The NHS Commissioning Board has revealed the future market in commissioning support services is likely to be heavily regulated, potentially including restrictions on firms making a dividend.
In an exclusive interview with LGC’s sister title Health Service Journal, Joe Rafferty, the outgoing head of the board’s business development unit, also set out three possible long-term corporate structures for NHS commissioning support services (CSSs). These would allow the board to retain a share in the bodies.
CSSs are currently being set up by primary care trust clusters. They will be hosted by the commissioning board from October until they are deemed ready to become freestanding organisations and “externalised” by a deadline of December 2016.
While ministers are committed to introducing a market for CSSs, Mr Rafferty said the board was determined to avoid the mistakes of past privatisations.
Mr Rafferty said: “If you think about some of the public flotations we’ve had in the past – water, gas, the railways – people who know about them say there are certain incentives you wouldn’t put in the system, because we know now they don’t work.”
Asked whether that included a model of privatisation allowing operators to make large dividends which are not reinvested in services, Mr Rafferty said: “Yes. There are a number of things you just wouldn’t do… we don’t want to make the barn-door obvious mistakes that have been made in the past.”

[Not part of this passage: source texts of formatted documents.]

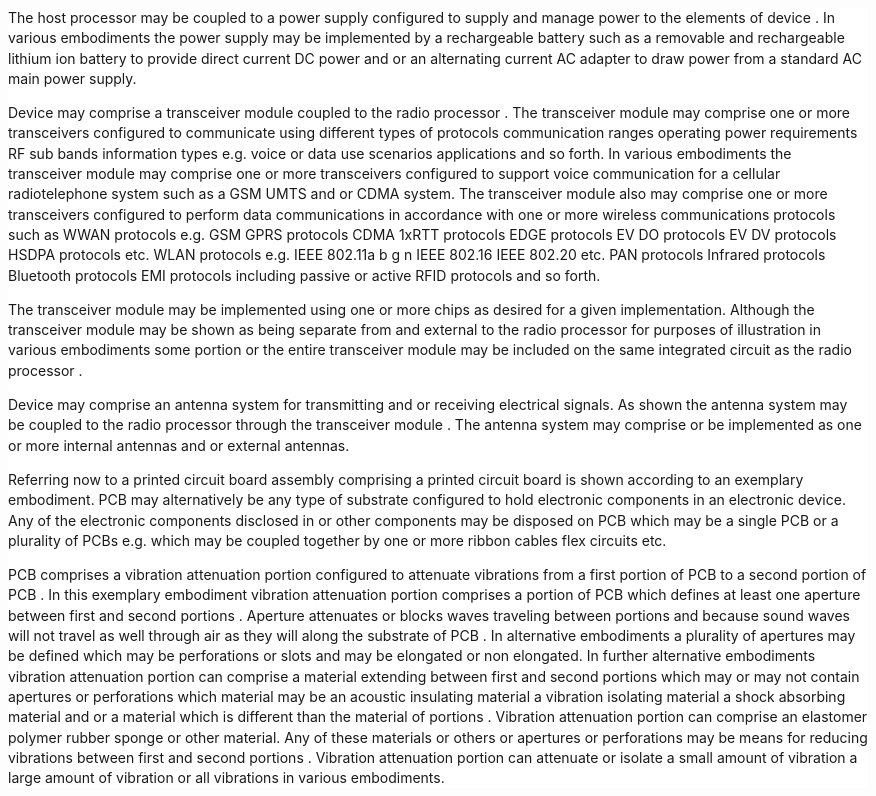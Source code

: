 The host processor may be coupled to a power supply configured to supply and manage power to the elements of device . In various embodiments the power supply may be implemented by a rechargeable battery such as a removable and rechargeable lithium ion battery to provide direct current DC power and or an alternating current AC adapter to draw power from a standard AC main power supply.

Device may comprise a transceiver module coupled to the radio processor . The transceiver module may comprise one or more transceivers configured to communicate using different types of protocols communication ranges operating power requirements RF sub bands information types e.g. voice or data use scenarios applications and so forth. In various embodiments the transceiver module may comprise one or more transceivers configured to support voice communication for a cellular radiotelephone system such as a GSM UMTS and or CDMA system. The transceiver module also may comprise one or more transceivers configured to perform data communications in accordance with one or more wireless communications protocols such as WWAN protocols e.g. GSM GPRS protocols CDMA 1xRTT protocols EDGE protocols EV DO protocols EV DV protocols HSDPA protocols etc. WLAN protocols e.g. IEEE 802.11a b g n IEEE 802.16 IEEE 802.20 etc. PAN protocols Infrared protocols Bluetooth protocols EMI protocols including passive or active RFID protocols and so forth.

The transceiver module may be implemented using one or more chips as desired for a given implementation. Although the transceiver module may be shown as being separate from and external to the radio processor for purposes of illustration in various embodiments some portion or the entire transceiver module may be included on the same integrated circuit as the radio processor .

Device may comprise an antenna system for transmitting and or receiving electrical signals. As shown the antenna system may be coupled to the radio processor through the transceiver module . The antenna system may comprise or be implemented as one or more internal antennas and or external antennas.

Referring now to a printed circuit board assembly comprising a printed circuit board is shown according to an exemplary embodiment. PCB may alternatively be any type of substrate configured to hold electronic components in an electronic device. Any of the electronic components disclosed in or other components may be disposed on PCB which may be a single PCB or a plurality of PCBs e.g. which may be coupled together by one or more ribbon cables flex circuits etc.

PCB comprises a vibration attenuation portion configured to attenuate vibrations from a first portion of PCB to a second portion of PCB . In this exemplary embodiment vibration attenuation portion comprises a portion of PCB which defines at least one aperture between first and second portions . Aperture attenuates or blocks waves traveling between portions and because sound waves will not travel as well through air as they will along the substrate of PCB . In alternative embodiments a plurality of apertures may be defined which may be perforations or slots and may be elongated or non elongated. In further alternative embodiments vibration attenuation portion can comprise a material extending between first and second portions which may or may not contain apertures or perforations which material may be an acoustic insulating material a vibration isolating material a shock absorbing material and or a material which is different than the material of portions . Vibration attenuation portion can comprise an elastomer polymer rubber sponge or other material. Any of these materials or others or apertures or perforations may be means for reducing vibrations between first and second portions . Vibration attenuation portion can attenuate or isolate a small amount of vibration a large amount of vibration or all vibrations in various embodiments.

He also revealed the commissioning board is considering the “reasonably strong case” that it should regulate the market. Mr Rafferty said: “In markets things come and things go. But when we’re commissioning healthcare services, there are some things we always need.”
A CSS market where, for example, strategic needs assessment was not offered would be “a nonsense”, Mr Rafferty argued. Business intelligence services are also understood to be considered too important to fail.
“My view is we need to think about some sort of regulatory framework for commissioning support. Most systems that have public good enshrined in them ended up with regulation at the back of it to protect the public.”
Mr Rafferty, who will leave his post in September to run Mersey Care Trust, outlined three possible corporate structures for externalised CSSs. These were: a staff-owned mutual or social enterprise; a joint venture with a private company, with the commissioning board retaining a share; and a contracted model, with the company still owned by the board but operations outsourced to the private sector.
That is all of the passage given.